Source data:
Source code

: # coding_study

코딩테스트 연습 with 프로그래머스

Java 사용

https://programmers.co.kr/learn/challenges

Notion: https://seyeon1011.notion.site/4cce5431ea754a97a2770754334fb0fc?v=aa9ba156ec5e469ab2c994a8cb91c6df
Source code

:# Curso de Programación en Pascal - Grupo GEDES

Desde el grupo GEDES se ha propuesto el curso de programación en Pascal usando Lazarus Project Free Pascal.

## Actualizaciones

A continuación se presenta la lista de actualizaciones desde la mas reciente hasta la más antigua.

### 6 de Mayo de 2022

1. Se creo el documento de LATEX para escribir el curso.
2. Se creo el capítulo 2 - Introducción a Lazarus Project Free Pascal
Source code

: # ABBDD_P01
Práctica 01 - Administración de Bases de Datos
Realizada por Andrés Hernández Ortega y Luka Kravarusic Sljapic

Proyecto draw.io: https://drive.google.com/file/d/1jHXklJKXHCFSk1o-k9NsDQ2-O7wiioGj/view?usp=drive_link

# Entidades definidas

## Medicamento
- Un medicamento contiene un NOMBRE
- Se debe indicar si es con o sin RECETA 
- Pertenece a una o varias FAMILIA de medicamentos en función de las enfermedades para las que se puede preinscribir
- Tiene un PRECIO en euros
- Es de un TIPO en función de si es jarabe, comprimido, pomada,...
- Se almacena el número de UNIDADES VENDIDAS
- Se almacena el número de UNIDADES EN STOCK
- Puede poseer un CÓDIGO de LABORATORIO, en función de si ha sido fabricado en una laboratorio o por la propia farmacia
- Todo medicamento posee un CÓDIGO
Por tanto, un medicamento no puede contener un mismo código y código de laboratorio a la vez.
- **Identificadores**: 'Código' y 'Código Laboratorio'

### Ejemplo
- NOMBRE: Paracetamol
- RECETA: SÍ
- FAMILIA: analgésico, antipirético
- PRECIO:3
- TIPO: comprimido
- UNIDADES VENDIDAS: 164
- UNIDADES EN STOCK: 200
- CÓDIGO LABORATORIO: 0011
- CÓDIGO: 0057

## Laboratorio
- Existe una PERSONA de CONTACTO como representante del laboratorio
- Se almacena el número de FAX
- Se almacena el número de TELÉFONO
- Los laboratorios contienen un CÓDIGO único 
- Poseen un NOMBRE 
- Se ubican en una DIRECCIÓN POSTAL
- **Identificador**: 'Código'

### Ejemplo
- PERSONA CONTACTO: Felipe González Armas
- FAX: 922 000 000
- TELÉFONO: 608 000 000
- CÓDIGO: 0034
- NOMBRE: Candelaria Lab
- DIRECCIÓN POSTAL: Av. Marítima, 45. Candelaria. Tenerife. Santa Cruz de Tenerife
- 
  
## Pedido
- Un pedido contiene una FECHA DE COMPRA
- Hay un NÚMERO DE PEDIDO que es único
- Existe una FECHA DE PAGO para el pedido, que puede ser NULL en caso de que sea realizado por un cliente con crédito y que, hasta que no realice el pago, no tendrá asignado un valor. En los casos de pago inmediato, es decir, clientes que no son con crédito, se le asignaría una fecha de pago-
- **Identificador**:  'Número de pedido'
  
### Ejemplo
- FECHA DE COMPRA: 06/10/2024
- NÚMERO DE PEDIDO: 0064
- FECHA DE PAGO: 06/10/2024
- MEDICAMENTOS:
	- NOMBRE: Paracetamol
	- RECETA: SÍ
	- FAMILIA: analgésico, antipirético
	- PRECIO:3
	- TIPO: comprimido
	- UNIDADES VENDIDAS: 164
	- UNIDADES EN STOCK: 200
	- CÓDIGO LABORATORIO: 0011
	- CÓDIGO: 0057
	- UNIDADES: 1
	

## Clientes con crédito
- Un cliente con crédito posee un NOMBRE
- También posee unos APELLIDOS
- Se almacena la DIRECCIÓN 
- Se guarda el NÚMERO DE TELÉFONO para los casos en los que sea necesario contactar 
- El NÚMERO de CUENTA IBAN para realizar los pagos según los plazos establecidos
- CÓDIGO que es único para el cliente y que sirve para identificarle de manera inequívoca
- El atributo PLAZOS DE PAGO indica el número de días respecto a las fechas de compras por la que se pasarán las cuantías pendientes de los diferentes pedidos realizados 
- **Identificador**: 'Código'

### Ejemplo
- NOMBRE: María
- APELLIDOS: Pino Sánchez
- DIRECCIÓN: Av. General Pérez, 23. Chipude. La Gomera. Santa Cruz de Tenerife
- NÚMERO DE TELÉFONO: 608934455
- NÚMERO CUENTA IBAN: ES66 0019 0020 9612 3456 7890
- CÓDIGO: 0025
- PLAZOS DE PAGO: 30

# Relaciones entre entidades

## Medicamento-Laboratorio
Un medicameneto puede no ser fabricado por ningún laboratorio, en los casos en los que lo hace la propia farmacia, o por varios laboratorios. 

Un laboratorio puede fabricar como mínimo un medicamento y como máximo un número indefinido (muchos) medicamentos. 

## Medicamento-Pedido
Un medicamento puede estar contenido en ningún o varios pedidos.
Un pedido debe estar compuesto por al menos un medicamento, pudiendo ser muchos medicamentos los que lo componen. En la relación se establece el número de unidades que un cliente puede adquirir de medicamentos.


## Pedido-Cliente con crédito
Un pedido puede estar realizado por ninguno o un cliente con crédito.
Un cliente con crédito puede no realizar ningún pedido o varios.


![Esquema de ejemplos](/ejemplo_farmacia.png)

## Description of the task
If the string "Lazarus" appears in a line of the entries, report the line.

## Solved problem
Desde el grupo GEDES se ha propuesto el curso de programación en Pascal usando Lazarus Project Free Pascal.
2. Se creo el capítulo 2 - Introducción a Lazarus Project Free Pascal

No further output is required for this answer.